0.9.0 (2023-08-17)#

Breaking Changes#

  • Rename methods:

    • DBConnection.read_df -> DBConnection.read_source_as_df

    • DBConnection.write_df -> DBConnection.write_df_to_target (#66)

  • Rename classes:

    • HDFS.slots -> HDFS.Slots

    • Hive.slots -> Hive.Slots

    Old names are left intact, but will be removed in v1.0.0 (#103)

  • Rename options to make them self-explanatory:

    • Hive.WriteOptions(mode="append") -> Hive.WriteOptions(if_exists="append")

    • Hive.WriteOptions(mode="overwrite_table") -> Hive.WriteOptions(if_exists="replace_entire_table")

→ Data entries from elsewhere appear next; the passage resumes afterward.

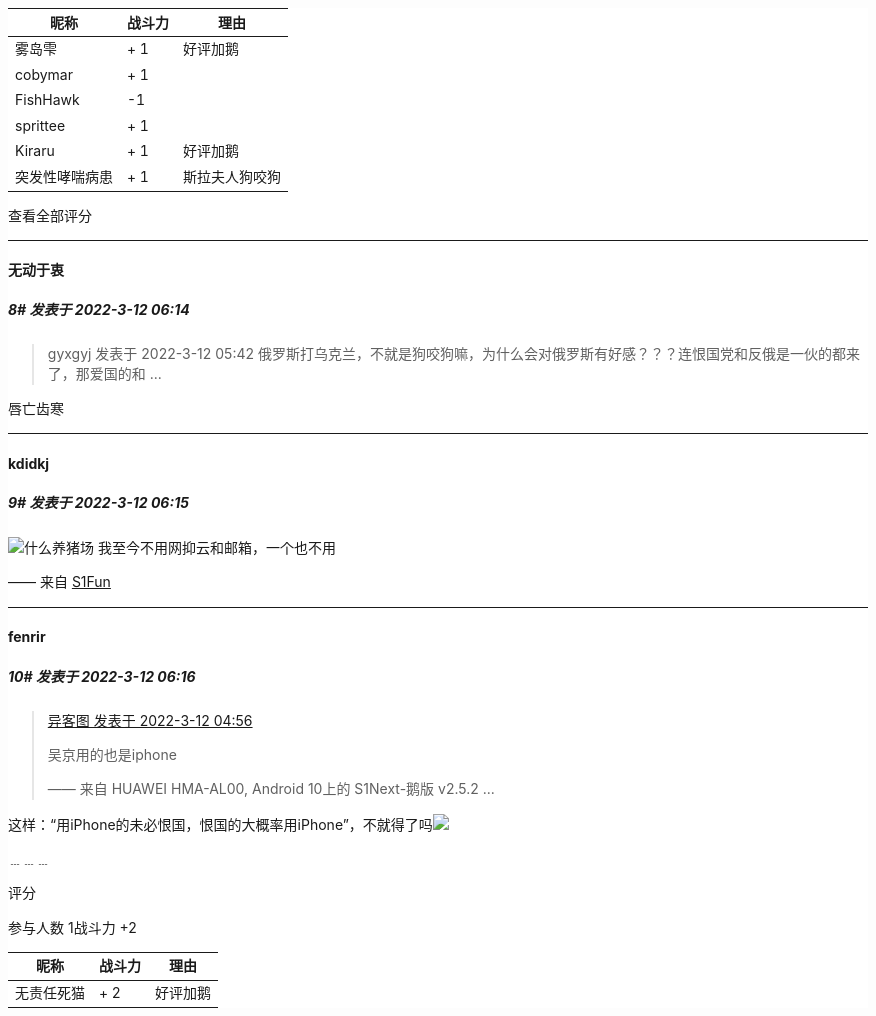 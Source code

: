 |昵称|战斗力|理由|
|----|---|---|
| 雾岛雫| + 1|好评加鹅|
| cobymar| + 1||
| FishHawk|-1||
| sprittee| + 1||
| Kiraru| + 1|好评加鹅|
| 突发性哮喘病患| + 1|斯拉夫人狗咬狗|

查看全部评分

*****

####  无动于衷  
##### 8#       发表于 2022-3-12 06:14

<blockquote>gyxgyj 发表于 2022-3-12 05:42
俄罗斯打乌克兰，不就是狗咬狗嘛，为什么会对俄罗斯有好感？？？连恨国党和反俄是一伙的都来了，那爱国的和 ...</blockquote>
唇亡齿寒

*****

####  kdidkj  
##### 9#       发表于 2022-3-12 06:15

<img src="https://static.saraba1st.com/image/smiley/face2017/067.png" referrerpolicy="no-referrer">什么养猪场
我至今不用网抑云和邮箱，一个也不用

—— 来自 [S1Fun](https://s1fun.koalcat.com)

*****

####  fenrir  
##### 10#       发表于 2022-3-12 06:16

<blockquote><a href="httphttps://bbs.saraba1st.com/2b/forum.php?mod=redirect&amp;goto=findpost&amp;pid=55012861&amp;ptid=2057363" target="_blank">异客图 发表于 2022-3-12 04:56</a>

吴京用的也是iphone

—— 来自 HUAWEI HMA-AL00, Android 10上的 S1Next-鹅版 v2.5.2 ...</blockquote>
这样：“用iPhone的未必恨国，恨国的大概率用iPhone”，不就得了吗<img src="https://static.saraba1st.com/image/smiley/face2017/068.png" referrerpolicy="no-referrer">

﹍﹍﹍

评分

 参与人数 1战斗力 +2

|昵称|战斗力|理由|
|----|---|---|
| 无责任死猫| + 2|好评加鹅|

    • Hive.WriteOptions(mode="overwrite_partitions") -> Hive.WriteOptions(if_exists="replace_overlapping_partitions")

    • JDBC.WriteOptions(mode="append") -> JDBC.WriteOptions(if_exists="append")

    • JDBC.WriteOptions(mode="overwrite") -> JDBC.WriteOptions(if_exists="replace_entire_table")

    • Greenplum.WriteOptions(mode="append") -> Greenplum.WriteOptions(if_exists="append")

    • Greenplum.WriteOptions(mode="overwrite") -> Greenplum.WriteOptions(if_exists="replace_entire_table")

    • MongoDB.WriteOptions(mode="append") -> Greenplum.WriteOptions(if_exists="append")

    • MongoDB.WriteOptions(mode="overwrite") -> Greenplum.WriteOptions(if_exists="replace_entire_collection")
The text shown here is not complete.